Ketua Umum Pengurus Besar Nahdlatul Ulama (PBNU), Yahya Cholil Staquf, menyampaikan apresiasi terhadap sikap negara-negara Teluk yang memilih menahan diri dari membalas serangan Iran. Pernyataan ini disampaikan pada hari Jumat, 10 April 2026, dalam konferensi pers di Gedung PBNU, Jakarta.
Yahya menyebutkan bahwa keputusan tersebut mencerminkan komitmen kuat negara-negara Teluk terhadap stabilitas kawasan. Langkah ini dinilai sebagai upaya mencegah perluasan konflik di Timur Tengah. Negara-negara Teluk yang dimaksud termasuk Arab Saudi dan Yordania, yang tidak membalas serangan Iran.

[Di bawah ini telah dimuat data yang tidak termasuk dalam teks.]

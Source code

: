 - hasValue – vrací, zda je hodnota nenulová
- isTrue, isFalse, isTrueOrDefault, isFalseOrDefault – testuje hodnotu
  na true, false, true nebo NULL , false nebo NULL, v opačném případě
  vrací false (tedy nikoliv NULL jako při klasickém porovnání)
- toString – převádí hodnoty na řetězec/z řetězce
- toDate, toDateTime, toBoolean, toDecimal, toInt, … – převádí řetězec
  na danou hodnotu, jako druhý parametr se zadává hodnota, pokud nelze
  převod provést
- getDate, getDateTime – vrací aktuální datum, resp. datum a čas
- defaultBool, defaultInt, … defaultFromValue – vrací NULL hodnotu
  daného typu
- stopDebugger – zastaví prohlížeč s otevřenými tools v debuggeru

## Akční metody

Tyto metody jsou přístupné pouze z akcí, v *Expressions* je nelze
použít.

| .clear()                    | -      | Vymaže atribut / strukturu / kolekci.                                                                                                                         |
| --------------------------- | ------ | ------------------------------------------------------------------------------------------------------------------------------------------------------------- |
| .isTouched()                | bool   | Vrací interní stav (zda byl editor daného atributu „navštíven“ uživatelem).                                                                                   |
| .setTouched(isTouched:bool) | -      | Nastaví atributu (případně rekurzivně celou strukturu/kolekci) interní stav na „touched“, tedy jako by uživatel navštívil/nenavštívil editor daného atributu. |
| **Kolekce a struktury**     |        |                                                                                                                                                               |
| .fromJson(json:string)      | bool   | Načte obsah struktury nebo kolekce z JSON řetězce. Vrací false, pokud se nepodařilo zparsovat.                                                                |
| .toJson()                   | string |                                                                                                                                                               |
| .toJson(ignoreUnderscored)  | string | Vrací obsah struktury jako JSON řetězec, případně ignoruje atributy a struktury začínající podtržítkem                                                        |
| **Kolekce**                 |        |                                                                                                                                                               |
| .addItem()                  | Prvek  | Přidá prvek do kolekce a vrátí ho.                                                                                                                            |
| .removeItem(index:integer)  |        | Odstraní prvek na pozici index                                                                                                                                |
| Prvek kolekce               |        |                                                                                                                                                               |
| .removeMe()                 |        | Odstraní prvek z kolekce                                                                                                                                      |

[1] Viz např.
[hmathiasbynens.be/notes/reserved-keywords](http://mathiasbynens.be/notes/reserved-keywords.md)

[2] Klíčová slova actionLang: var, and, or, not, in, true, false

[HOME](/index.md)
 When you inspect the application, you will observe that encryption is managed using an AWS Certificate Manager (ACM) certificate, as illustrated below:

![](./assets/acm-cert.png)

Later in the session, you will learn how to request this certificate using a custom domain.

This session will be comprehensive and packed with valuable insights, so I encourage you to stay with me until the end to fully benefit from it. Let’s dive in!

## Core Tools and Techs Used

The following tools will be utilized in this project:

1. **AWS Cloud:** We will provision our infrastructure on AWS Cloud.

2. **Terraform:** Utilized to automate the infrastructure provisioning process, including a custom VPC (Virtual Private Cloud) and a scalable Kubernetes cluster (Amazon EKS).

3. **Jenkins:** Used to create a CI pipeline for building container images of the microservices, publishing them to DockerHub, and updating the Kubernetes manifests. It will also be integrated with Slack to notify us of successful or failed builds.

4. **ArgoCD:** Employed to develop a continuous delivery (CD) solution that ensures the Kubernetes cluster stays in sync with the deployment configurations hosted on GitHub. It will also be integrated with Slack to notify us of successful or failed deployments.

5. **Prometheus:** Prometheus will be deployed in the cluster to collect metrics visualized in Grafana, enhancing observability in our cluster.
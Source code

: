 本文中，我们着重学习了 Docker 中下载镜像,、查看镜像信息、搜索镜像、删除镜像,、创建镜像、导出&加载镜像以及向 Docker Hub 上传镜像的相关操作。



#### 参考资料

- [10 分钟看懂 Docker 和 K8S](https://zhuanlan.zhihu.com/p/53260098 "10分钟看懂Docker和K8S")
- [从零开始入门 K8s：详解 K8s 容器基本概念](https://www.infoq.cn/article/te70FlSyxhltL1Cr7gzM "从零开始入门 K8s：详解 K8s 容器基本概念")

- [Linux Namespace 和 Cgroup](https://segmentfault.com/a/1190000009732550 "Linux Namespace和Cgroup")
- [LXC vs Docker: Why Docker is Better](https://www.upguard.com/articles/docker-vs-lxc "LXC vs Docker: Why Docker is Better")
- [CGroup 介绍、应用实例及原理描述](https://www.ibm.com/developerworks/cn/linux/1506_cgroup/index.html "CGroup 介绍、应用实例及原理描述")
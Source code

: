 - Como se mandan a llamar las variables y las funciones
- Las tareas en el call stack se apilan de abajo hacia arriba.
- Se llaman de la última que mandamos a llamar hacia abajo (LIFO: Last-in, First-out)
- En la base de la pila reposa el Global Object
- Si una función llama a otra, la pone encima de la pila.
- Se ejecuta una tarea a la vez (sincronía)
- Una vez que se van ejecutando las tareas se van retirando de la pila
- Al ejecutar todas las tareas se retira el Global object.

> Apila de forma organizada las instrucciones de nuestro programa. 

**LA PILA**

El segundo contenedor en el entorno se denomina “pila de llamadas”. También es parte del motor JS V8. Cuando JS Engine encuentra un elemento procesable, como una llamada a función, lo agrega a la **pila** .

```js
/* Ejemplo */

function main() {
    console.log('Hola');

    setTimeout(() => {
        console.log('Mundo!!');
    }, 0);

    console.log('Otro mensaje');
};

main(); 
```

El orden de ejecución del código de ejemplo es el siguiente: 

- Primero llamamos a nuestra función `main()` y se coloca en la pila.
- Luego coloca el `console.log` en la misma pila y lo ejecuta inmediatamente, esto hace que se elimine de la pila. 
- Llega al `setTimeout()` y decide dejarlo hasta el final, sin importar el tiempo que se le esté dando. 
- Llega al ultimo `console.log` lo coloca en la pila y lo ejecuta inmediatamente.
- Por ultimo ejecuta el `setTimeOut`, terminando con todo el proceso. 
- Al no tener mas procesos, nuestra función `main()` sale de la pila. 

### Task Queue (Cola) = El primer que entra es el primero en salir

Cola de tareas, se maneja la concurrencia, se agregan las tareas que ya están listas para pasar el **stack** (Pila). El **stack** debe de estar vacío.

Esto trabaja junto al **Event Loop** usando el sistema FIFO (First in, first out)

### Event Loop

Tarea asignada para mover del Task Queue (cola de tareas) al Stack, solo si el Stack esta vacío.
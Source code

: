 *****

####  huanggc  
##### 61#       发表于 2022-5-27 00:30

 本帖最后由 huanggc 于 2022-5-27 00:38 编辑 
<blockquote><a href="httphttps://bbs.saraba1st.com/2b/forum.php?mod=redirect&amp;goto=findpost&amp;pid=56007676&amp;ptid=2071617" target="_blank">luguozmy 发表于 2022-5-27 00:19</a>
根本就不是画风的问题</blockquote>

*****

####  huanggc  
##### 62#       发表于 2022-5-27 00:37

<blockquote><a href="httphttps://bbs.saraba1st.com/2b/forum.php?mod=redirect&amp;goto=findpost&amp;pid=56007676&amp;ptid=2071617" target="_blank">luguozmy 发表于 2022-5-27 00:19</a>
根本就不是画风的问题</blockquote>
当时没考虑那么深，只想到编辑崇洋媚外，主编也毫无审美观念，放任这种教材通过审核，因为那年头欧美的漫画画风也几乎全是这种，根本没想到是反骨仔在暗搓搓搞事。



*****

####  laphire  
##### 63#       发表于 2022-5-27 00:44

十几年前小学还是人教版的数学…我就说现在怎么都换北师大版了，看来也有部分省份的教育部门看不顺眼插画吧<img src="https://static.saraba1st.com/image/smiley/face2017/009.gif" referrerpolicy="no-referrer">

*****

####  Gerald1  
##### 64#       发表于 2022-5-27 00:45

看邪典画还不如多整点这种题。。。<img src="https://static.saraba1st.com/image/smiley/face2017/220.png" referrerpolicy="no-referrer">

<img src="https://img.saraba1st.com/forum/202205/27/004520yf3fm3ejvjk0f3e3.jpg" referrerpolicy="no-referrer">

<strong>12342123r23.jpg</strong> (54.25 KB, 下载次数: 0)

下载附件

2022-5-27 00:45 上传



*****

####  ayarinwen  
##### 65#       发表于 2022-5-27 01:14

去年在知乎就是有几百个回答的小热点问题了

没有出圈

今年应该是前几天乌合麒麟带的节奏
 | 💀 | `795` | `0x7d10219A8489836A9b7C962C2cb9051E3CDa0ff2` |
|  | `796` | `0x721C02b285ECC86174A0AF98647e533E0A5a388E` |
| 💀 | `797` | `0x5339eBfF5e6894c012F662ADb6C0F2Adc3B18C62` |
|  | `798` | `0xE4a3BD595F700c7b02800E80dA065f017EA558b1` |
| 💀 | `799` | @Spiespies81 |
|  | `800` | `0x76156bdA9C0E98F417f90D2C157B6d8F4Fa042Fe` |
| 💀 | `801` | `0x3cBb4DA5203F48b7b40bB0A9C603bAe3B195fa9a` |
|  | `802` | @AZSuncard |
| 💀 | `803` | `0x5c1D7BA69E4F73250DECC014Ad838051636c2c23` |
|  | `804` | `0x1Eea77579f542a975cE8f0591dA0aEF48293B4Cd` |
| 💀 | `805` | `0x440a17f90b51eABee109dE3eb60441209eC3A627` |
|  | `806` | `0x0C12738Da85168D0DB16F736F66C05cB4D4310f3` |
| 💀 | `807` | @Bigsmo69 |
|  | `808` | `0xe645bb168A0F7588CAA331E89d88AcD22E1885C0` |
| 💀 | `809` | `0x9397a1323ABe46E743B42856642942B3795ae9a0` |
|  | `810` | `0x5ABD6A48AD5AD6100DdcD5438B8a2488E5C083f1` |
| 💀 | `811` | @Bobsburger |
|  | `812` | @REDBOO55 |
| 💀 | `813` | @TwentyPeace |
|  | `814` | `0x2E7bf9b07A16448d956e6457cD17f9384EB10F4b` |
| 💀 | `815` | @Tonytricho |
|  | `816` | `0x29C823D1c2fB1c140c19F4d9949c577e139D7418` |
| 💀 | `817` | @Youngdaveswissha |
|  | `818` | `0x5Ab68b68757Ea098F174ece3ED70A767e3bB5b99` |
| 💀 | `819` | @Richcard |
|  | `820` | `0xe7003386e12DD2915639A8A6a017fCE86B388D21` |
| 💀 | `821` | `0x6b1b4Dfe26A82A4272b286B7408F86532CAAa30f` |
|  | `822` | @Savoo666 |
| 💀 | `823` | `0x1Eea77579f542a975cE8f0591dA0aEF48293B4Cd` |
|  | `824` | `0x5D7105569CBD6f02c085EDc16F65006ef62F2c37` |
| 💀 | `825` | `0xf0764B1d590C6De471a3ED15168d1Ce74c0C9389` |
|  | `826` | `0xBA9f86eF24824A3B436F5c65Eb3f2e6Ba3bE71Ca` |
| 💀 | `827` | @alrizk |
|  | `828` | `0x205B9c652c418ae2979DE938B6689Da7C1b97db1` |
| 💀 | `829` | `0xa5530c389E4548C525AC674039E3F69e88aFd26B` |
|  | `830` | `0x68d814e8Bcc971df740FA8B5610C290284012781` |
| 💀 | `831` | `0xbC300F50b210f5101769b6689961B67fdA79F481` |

Keputusan menahan diri, menurut Yahya, merupakan bentuk tanggung jawab dalam menjaga perdamaian internasional. Ia juga mengungkapkan bahwa negara-negara tersebut menolak penggunaan wilayah mereka sebagai basis militer untuk menyerang Iran. Hal ini disampaikan oleh para duta besar negara-negara Teluk dan kerajaan Yordania, seperti dilansir dari Cahaya.
Yahya berpendapat bahwa konflik di Timur Tengah memiliki dampak global yang luas, termasuk dampaknya pada sektor energi dunia. Ia menyoroti pentingnya jalur distribusi strategis seperti Selat Hormuz. Selain itu, ditegaskan bahwa seluruh negara yang terlibat adalah mitra strategis Indonesia, sehingga pendekatan yang diambil harus mengedepankan persahabatan.
PBNU menyatakan komitmen untuk terus mendorong penyelesaian konflik melalui jalur diplomasi dan dialog internasional. Yahya juga menyambut baik upaya gencatan senjata yang mulai muncul. PBNU juga tengah menginisiasi penguatan ketahanan sosial masyarakat agar mampu menghadapi tekanan ekonomi dan sosial akibat dinamika global.
"Semua kekerasan ini harus berhenti dan perbedaan kepentingan harus diselesaikan melalui perundingan damai dan jalan diplomatik," ujar Yahya Cholil Staquf.